Will, who is asked a similar question, echoes that sentiment: “Be kind to everyone every chance you get. You don’t get a chance to take things back or do things differently, so try to do things the best way you can. It’s all you can do.”

Every platform where this has been posted is filled with thousands of likes and comments. On the Sports Illustrated page, one man wrote, “As a dad of three boys, I am not ready for this. Someone please tell time to slow down.”

Another person pointed out how poignant it was when Will told his middle school self, “You’ll end up doing it.”

The inspiration

Upworthy spoke to Brandan Roberts, the director of video and marketing at McCallie School. He said the inspiration came from a cinematic source.

“I was inspired by the movie Boyhood,” he said. “Shortly after watching the movie, I decided to move forward with the project in 2018. It was my second year working at the school, so I really didn’t have many expectations.”

When the boys were in sixth grade, they were just getting to know one another.

“Most of the kids were so young and new to the school that they didn’t think too much about it. Same with me. It was the first month of school. Our school starts in sixth grade, so these were brand new students that I did not know,” Roberts said.

McCallie School, 6th grade, high school seniors, school project
Brandan Roberts poses with students. Photo courtesy of the McCallie School

When Roberts was filming the project, he usually knew the kids somewhat, but in this case, everything was new.

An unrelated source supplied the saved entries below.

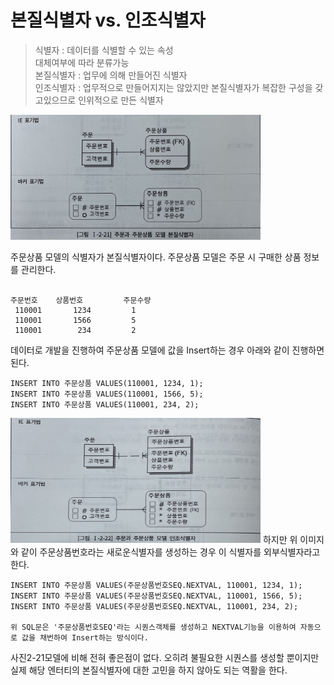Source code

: # 본질식별자 vs. 인조식별자

>식별자 : 데이터를 식별할 수 있는 속성 <br>
>대체여부에 따라 분류가능<br>
>본질식별자 : 업무에 의해 만들어진 식별자<br>
>인조식별자 : 업무적으로 만들어지지는 않았지만 본질식별자가 복잡한 구성을 갖고있으므로 인위적으로 만든 식별자


<img src='../img/2. 데이터 모델과 SQL/data6_1.jpg' width='400' height='200'>

주문상품 모델의 식별자가 본질식별자이다. 주문상품 모델은 주문 시 구매한 상품 정보를 관리한다.
```

주문번호	상품번호	     주문수량
 110001	      1234	       1
 110001	      1566	       5
 110001	       234	       2
```

데이터로 개발을 진행하여 주문상품 모델에 값을 Insert하는 경우 아래와 같이 진행하면 된다.
```
INSERT INTO 주문상품 VALUES(110001, 1234, 1);
INSERT INTO 주문상품 VALUES(110001, 1566, 5);
INSERT INTO 주문상품 VALUES(110001, 234, 2);
```

<img src='../img/2. 데이터 모델과 SQL/data6_2.jpg' width='400' height='200'>
하지만 위 이미지와 같이 주문상품번호라는 새로운식별자를 생성하는 경우 이 식별자를 외부식별자라고 한다.

```
INSERT INTO 주문상품 VALUES(주문상품번호SEQ.NEXTVAL, 110001, 1234, 1);
INSERT INTO 주문상품 VALUES(주문상품번호SEQ.NEXTVAL, 110001, 1566, 5);
INSERT INTO 주문상품 VALUES(주문상품번호SEQ.NEXTVAL, 110001, 234, 2);

위 SQL문은 '주문상품번호SEQ'라는 시퀀스객체를 생성하고 NEXTVAL기능을 이용하여 자동으로 값을 채번하여 Insert하는 방식이다.
```

사진2-21모델에 비해 전혀 좋은점이 없다. 오히려 불필요한 시퀀스를 생성할 뿐이지만 실제 해당 엔터티의 본질식별자에 대한 고민을 하지 않아도 되는 역활을 한다.

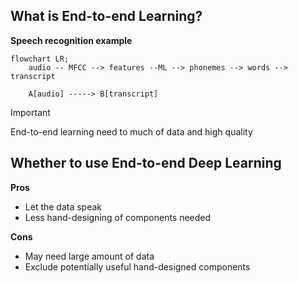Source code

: ## What is End-to-end Learning?

**Speech recognition example**

```mermaid
flowchart LR;
    audio -- MFCC --> features --ML --> phonemes --> words --> transcript

    A[audio] -----> B[transcript]
```
> [!IMPORTANT]
> End-to-end learning need to much of data and high quality

## Whether to use End-to-end Deep Learning

**Pros**
- Let the data speak
- Less hand-designing of components needed

**Cons**
- May need large amount of data
- Exclude potentially useful hand-designed components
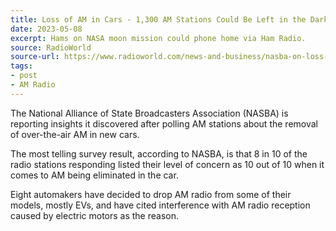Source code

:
 ```yaml
---
title: Loss of AM in Cars - 1,300 AM Stations Could Be Left in the Dark
date: 2023-05-08
excerpt: Hams on NASA moon mission could phone home via Ham Radio.
source: RadioWorld
source-url: https://www.radioworld.com/news-and-business/nasba-on-loss-of-am-in-cars-1300-am-stations-could-be-left-in-the-dark
tags:
- post
- AM Radio
---
```

The National Alliance of State Broadcasters Association (NASBA) is reporting insights it discovered after polling AM stations about the removal of over-the-air AM in new cars.

The most telling survey result, according to NASBA, is that 8 in 10 of the radio stations responding listed their level of concern as 10 out of 10 when it comes to AM being eliminated in the car. 

Eight automakers have decided to drop AM radio from some of their models, mostly EVs, and have cited interference with AM radio reception caused by electric motors as the reason.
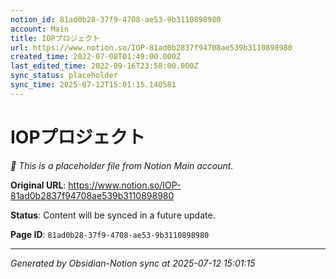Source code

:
 ```yaml
---
notion_id: 81ad0b28-37f9-4708-ae53-9b3110898980
account: Main
title: IOPプロジェクト
url: https://www.notion.so/IOP-81ad0b2837f94708ae539b3110898980
created_time: 2022-07-08T01:49:00.000Z
last_edited_time: 2022-09-16T23:58:00.000Z
sync_status: placeholder
sync_time: 2025-07-12T15:01:15.140581
---
```


# IOPプロジェクト

*🔄 This is a placeholder file from Notion Main account.*

**Original URL**: https://www.notion.so/IOP-81ad0b2837f94708ae539b3110898980

**Status**: Content will be synced in a future update.

**Page ID**: `81ad0b28-37f9-4708-ae53-9b3110898980`

---

*Generated by Obsidian-Notion sync at 2025-07-12 15:01:15*
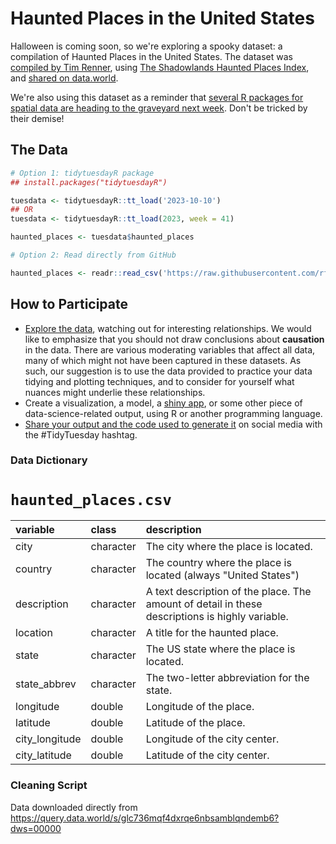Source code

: # Haunted Places in the United States

Halloween is coming soon, so we're exploring a spooky dataset: a compilation of Haunted Places in the United States. 
The dataset was [compiled by Tim Renner](https://github.com/timothyrenner/shadowlands-haunted-places), using [The Shadowlands Haunted Places Index](https://www.theshadowlands.net/places/), and [shared on data.world](https://data.world/timothyrenner/haunted-places).

We're also using this dataset as a reminder that [several R packages for spatial data are heading to the graveyard next week](https://geocompx.org/post/2023/rgdal-retirement/index.html).
Don't be tricked by their demise!

## The Data

```r
# Option 1: tidytuesdayR package 
## install.packages("tidytuesdayR")

tuesdata <- tidytuesdayR::tt_load('2023-10-10')
## OR
tuesdata <- tidytuesdayR::tt_load(2023, week = 41)

haunted_places <- tuesdata$haunted_places

# Option 2: Read directly from GitHub

haunted_places <- readr::read_csv('https://raw.githubusercontent.com/rfordatascience/tidytuesday/main/data/2023/2023-10-10/haunted_places.csv')

```

## How to Participate

- [Explore the data](https://r4ds.hadley.nz/), watching out for interesting relationships. We would like to emphasize that you should not draw conclusions about **causation** in the data. There are various moderating variables that affect all data, many of which might not have been captured in these datasets. As such, our suggestion is to use the data provided to practice your data tidying and plotting techniques, and to consider for yourself what nuances might underlie these relationships.
- Create a visualization, a model, a [shiny app](https://shiny.posit.co/), or some other piece of data-science-related output, using R or another programming language.
- [Share your output and the code used to generate it](../../../sharing.md) on social media with the #TidyTuesday hashtag.


### Data Dictionary

# `haunted_places.csv`

|variable       |class     |description    |
|:--------------|:---------|:--------------|
|city           |character |The city where the place is located. |
|country        |character |The country where the place is located (always "United States") |
|description    |character |A text description of the place. The amount of detail in these descriptions is highly variable. |
|location       |character |A title for the haunted place. |
|state          |character |The US state where the place is located. |
|state_abbrev   |character |The two-letter abbreviation for the state. |
|longitude      |double    |Longitude of the place. |
|latitude       |double    |Latitude of the place. |
|city_longitude |double    |Longitude of the city center. |
|city_latitude  |double    |Latitude of the city center. |

### Cleaning Script

Data downloaded directly from https://query.data.world/s/glc736mqf4dxrqe6nbsamblqndemb6?dws=00000

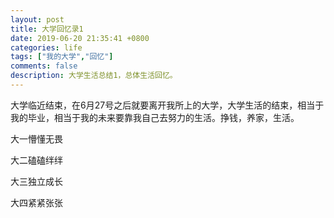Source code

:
 ```yaml
---
layout: post
title: 大学回忆录1
date: 2019-06-20 21:35:41 +0800 
categories: life 
tags: ["我的大学","回忆"]
comments: false
description: 大学生活总结1，总体生活回忆。
---
```

大学临近结束，在6月27号之后就要离开我所上的大学，大学生活的结束，相当于我的毕业，相当于我的未来要靠我自己去努力的生活。挣钱，养家，生活。

大一懵懂无畏

大二磕磕绊绊                                              

大三独立成长

大四紧紧张张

“Typically, I know students I’m filming on a project,” he said. “Obviously, in 2018 it was a different world (pre-COVID), and we had no idea the potential for the video as well. When I filmed them again in 2025, several of them had forgotten about the project, and they were excited to see how they looked and sounded seven years ago. Them reacting to themselves on the iPad is all pure organic footage of them seeing themselves for the first time in seven years.”

‘A real human moment’

Roberts said that one boy, in particular, really committed emotionally to the assignment:

“Will Turrell really took the project seriously. I asked him to put himself in the mindset that he was being interviewed by his former self, and he really went there mentally. I was standing about 20 feet away with just the cameras rolling so he could be in the right headspace, and I remember getting chills when he gave his answers.

“He really was looking at his former self and talking to him. It was one of the most powerful moments I’ve ever seen in my filmmaking career. And an amazing experience for him. It really had nothing to do with what I was doing with the camera, lighting, or anything else. It was just a real human moment.”

Roberts said the project was easy in that he merely came up with the questions and edited it together, adding, “Everything else was purely organic to them.”